Si les volumes avaient été de la partie — ils furent 30% inférieurs à la moyenne des 15 derniers jours –, cela aurait pu être interprété comme un signe de confiance à la veille d’un “pont” de trois jours (on célébrait le Memorial Day hier aux Etats-Unis), avec la confirmation que les opérateurs ont adopté une stratégie risk-on.
Mais le marché semble — non, il devient sans conteste — de plus en plus désert. Il ne monte que parce que plus personne n’ose vendre lorsqu’on entend toquer à la porte des marchés la fameuse “main invisible”. En réalité on ne voit plus qu’elle, au travers des “algos” qui travaillent tous dans le même sens. C’est comme si les plus gros intervenants — les sherpas — se mettaient (le conditionnel est évidemment superflu) à acheter au coup de sifflet pour soutenir la tendance.
Une hausse des taux à venir ?
La thèse qui semble séduire les opérateurs, c’est que le marché se réjouit de la perspective d’une hausse des taux US bien plus proche que le consensus le prévoyait il y a seulement 10 jours. De début novembre ou mi-décembre, l’horizon serait ramené à mi-juin (majoritairement jugé trop proche) ou fin juillet (jugé plus probable). Dans son discours de vendredi dernier, Janet Yellen s’est tout de même ménagé une porte de sortie. Elle a rappelé qu’un nouveau tour de vis monétaire reste conditionné par l’accélération de la croissance économique, assortie d’un rythme de créations d’emplois soutenu.
Que se passera-t-il si le “NFP” (Non-Farm Payroll, ou rapport sur les emplois non agricoles) publié ce vendredi est médiocre, de l’ordre des +160 000 publiés le 1er avril ? Que se passera-t-il si les opérateurs se mettaient à remettre en cause le concept d’une hausse des actions induite par la joie indicible de voir les taux monter en juillet… pour se laisser gagner par le soupçon qu’il s’agit d’une hausse créée de toutes pièces ? Cela afin de nous vendre l’idée que le marché applaudirait un ou plusieurs resserrements monétaires — lesquels seraient la preuve que tout va bien dans le meilleur des mondes.
Toujours la bonne vieille stratégie de “la queue qui remue le chien” !
La plupart des économistes sont convaincus que la croissance américaine demeure extrêmement fragile (elle vient d’être revue à 0,8% au premier trimestre au lieu de 0,9% anticipé, quelle accélération !) et qu’elle ne résisterait pas au prochain resserrement des conditions de crédit.

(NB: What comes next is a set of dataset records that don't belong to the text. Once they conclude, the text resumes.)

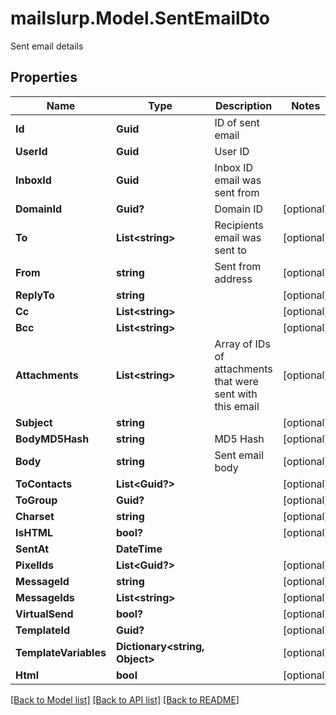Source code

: # mailslurp.Model.SentEmailDto
Sent email details

## Properties

Name | Type | Description | Notes
------------ | ------------- | ------------- | -------------
**Id** | **Guid** | ID of sent email | 
**UserId** | **Guid** | User ID | 
**InboxId** | **Guid** | Inbox ID email was sent from | 
**DomainId** | **Guid?** | Domain ID | [optional] 
**To** | **List&lt;string&gt;** | Recipients email was sent to | [optional] 
**From** | **string** | Sent from address | [optional] 
**ReplyTo** | **string** |  | [optional] 
**Cc** | **List&lt;string&gt;** |  | [optional] 
**Bcc** | **List&lt;string&gt;** |  | [optional] 
**Attachments** | **List&lt;string&gt;** | Array of IDs of attachments that were sent with this email | [optional] 
**Subject** | **string** |  | [optional] 
**BodyMD5Hash** | **string** | MD5 Hash | [optional] 
**Body** | **string** | Sent email body | [optional] 
**ToContacts** | **List&lt;Guid?&gt;** |  | [optional] 
**ToGroup** | **Guid?** |  | [optional] 
**Charset** | **string** |  | [optional] 
**IsHTML** | **bool?** |  | [optional] 
**SentAt** | **DateTime** |  | 
**PixelIds** | **List&lt;Guid?&gt;** |  | [optional] 
**MessageId** | **string** |  | [optional] 
**MessageIds** | **List&lt;string&gt;** |  | [optional] 
**VirtualSend** | **bool?** |  | [optional] 
**TemplateId** | **Guid?** |  | [optional] 
**TemplateVariables** | **Dictionary&lt;string, Object&gt;** |  | [optional] 
**Html** | **bool** |  | [optional] 

[[Back to Model list]](../README#documentation-for-models) [[Back to API list]](../README#documentation-for-api-endpoints) [[Back to README]](../README)

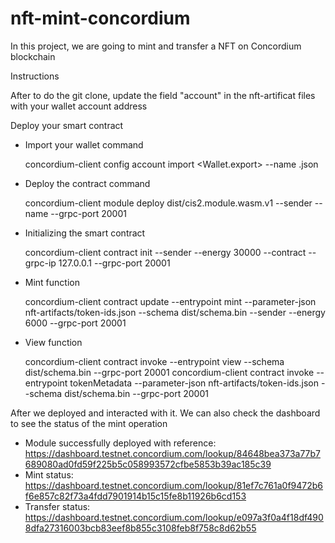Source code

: # nft-mint-concordium

In this project, we are going to mint and transfer a NFT on Concordium blockchain

Instructions

After to do the git clone, update the field "account" in the nft-artificat files with your wallet account address

Deploy your smart contract

- Import your wallet command

  concordium-client config account import <Wallet.export> --name <Your-Wallet-Name>.json

- Deploy the contract command

  concordium-client module deploy dist/cis2.module.wasm.v1 --sender <YOUR-ADDRESS> --name <YOUR-MODULE-NAME> --grpc-port 20001

- Initializing the smart contract

  concordium-client contract init <YOUR-MODULE-NAME> --sender <YOUR-ADDRESS> --energy 30000 --contract <CONTRACT-NAME> --grpc-ip 127.0.0.1 --grpc-port 20001

- Mint function

  concordium-client contract update <YOUR-INDEX> --entrypoint mint --parameter-json nft-artifacts/token-ids.json --schema dist/schema.bin --sender <YOUR-ADDRESS> --energy 6000 --grpc-port 20001

- View function

  concordium-client contract invoke <YOUR-INDEX> --entrypoint view --schema dist/schema.bin --grpc-port 20001
  concordium-client contract invoke <YOUR-INDEX> --entrypoint tokenMetadata --parameter-json nft-artifacts/token-ids.json --schema dist/schema.bin --grpc-port 20001

After we deployed and interacted with it. We can also check the dashboard to see the status of the mint operation

- Module successfully deployed with reference: https://dashboard.testnet.concordium.com/lookup/84648bea373a77b7689080ad0fd59f225b5c058993572cfbe5853b39ac185c39
- Mint status: https://dashboard.testnet.concordium.com/lookup/81ef7c761a0f9472b6f6e857c82f73a4fdd7901914b15c15fe8b11926b6cd153
- Transfer status: https://dashboard.testnet.concordium.com/lookup/e097a3f0a4f18df4908dfa27316003bcb83eef8b855c3108feb8f758c8d62b55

La Fed se montre également plus inquiète en matière d’inflation ; c’est logique puisque le taux global flirte désormais avec les 2%. En réalité, le taux d’inflation réel, celui qui affecte très concrètement le pouvoir d’achat des ménages américains, dérape depuis l’instauration de programme Obamacare, tandis que le coût des études explose depuis 2008, de même que celui des loyers.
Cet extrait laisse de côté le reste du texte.